Assignment
Instruction for the data below: set down exactly the lines from the line with "The data field" to the line with "The calculation depends on time and location.", inclusive, and no others.

※ ※ ※

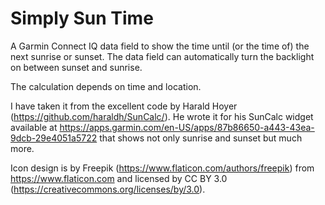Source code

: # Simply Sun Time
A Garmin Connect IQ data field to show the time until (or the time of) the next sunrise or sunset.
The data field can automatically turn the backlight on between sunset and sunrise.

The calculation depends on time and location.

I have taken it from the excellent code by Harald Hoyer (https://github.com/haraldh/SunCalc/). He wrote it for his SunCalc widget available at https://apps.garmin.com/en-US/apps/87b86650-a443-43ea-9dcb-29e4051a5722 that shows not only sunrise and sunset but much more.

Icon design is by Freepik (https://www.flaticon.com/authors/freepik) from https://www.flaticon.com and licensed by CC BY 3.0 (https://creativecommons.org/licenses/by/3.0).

※ ※ ※

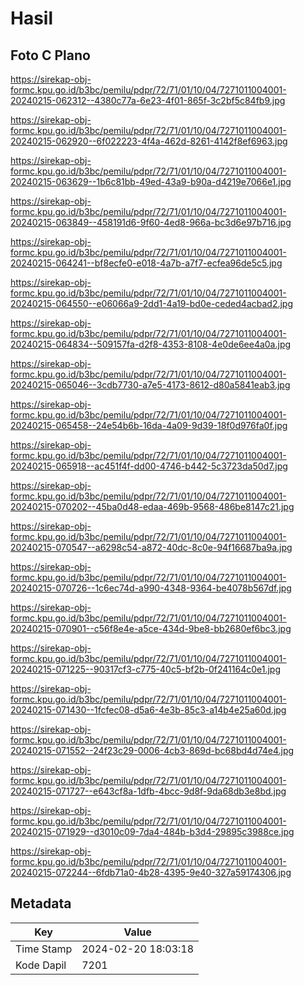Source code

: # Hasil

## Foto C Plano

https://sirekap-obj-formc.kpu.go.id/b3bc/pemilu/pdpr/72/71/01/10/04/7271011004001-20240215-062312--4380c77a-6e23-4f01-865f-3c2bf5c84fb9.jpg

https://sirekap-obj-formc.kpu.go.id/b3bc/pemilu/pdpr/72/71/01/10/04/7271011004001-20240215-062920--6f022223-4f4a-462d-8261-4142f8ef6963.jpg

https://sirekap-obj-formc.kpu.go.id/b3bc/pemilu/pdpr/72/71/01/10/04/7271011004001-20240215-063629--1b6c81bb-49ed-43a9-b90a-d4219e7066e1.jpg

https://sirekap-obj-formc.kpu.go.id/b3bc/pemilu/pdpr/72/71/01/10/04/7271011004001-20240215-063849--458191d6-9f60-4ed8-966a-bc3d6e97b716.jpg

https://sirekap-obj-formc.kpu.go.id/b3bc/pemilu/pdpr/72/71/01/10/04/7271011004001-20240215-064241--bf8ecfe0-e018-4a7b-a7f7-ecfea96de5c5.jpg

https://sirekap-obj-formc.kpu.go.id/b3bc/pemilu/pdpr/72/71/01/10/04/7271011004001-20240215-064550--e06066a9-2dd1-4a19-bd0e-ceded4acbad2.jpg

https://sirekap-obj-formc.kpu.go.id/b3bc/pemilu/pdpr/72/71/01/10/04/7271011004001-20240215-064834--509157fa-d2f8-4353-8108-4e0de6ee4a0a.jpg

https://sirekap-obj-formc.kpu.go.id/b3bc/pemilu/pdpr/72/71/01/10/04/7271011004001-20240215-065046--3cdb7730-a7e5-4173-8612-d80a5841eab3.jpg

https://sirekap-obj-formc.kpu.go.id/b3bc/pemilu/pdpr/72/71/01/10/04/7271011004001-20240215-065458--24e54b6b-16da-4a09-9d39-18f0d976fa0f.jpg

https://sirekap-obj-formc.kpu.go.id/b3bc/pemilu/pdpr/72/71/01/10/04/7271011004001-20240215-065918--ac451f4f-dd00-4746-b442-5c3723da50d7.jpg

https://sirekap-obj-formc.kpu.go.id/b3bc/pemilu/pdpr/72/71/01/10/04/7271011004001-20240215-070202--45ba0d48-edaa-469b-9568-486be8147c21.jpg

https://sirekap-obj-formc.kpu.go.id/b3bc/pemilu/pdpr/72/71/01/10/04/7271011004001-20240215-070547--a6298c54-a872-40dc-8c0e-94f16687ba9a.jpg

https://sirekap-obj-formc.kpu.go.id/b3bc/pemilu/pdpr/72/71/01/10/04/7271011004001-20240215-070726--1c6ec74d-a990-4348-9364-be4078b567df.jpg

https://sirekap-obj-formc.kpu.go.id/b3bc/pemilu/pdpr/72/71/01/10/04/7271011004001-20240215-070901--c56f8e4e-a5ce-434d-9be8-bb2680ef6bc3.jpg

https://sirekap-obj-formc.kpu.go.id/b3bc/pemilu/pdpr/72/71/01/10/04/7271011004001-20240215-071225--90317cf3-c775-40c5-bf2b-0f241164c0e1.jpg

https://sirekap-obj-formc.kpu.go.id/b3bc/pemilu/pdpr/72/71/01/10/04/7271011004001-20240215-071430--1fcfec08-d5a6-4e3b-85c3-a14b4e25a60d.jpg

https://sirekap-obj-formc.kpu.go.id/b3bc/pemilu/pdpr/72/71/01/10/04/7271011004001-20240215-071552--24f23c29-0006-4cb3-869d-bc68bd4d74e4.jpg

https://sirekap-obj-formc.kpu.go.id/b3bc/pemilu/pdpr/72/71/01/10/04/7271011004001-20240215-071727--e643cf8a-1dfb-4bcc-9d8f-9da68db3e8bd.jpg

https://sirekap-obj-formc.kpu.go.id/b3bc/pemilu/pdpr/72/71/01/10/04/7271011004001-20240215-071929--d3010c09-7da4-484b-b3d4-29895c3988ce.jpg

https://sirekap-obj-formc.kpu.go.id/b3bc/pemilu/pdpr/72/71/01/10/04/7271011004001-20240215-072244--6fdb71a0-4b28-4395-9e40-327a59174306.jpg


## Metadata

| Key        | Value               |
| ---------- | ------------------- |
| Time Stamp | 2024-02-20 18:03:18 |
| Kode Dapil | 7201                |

※ ※ ※

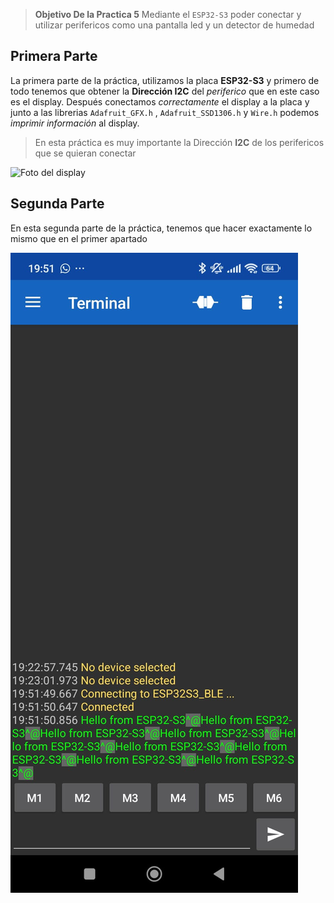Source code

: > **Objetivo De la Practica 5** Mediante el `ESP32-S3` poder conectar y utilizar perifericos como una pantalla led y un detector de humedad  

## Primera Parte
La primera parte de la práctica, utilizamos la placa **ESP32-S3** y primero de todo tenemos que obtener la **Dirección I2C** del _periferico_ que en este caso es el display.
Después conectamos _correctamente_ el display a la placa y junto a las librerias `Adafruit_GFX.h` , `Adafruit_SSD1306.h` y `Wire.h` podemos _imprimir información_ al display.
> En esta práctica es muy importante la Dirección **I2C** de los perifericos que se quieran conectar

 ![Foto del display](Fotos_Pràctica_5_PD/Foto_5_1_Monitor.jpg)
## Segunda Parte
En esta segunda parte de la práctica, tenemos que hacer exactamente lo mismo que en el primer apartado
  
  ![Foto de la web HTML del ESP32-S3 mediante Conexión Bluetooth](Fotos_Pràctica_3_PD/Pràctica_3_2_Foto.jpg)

※ ※ ※

Answer area
The data field can automatically turn the backlight on between sunset and sunrise.

The calculation depends on time and location.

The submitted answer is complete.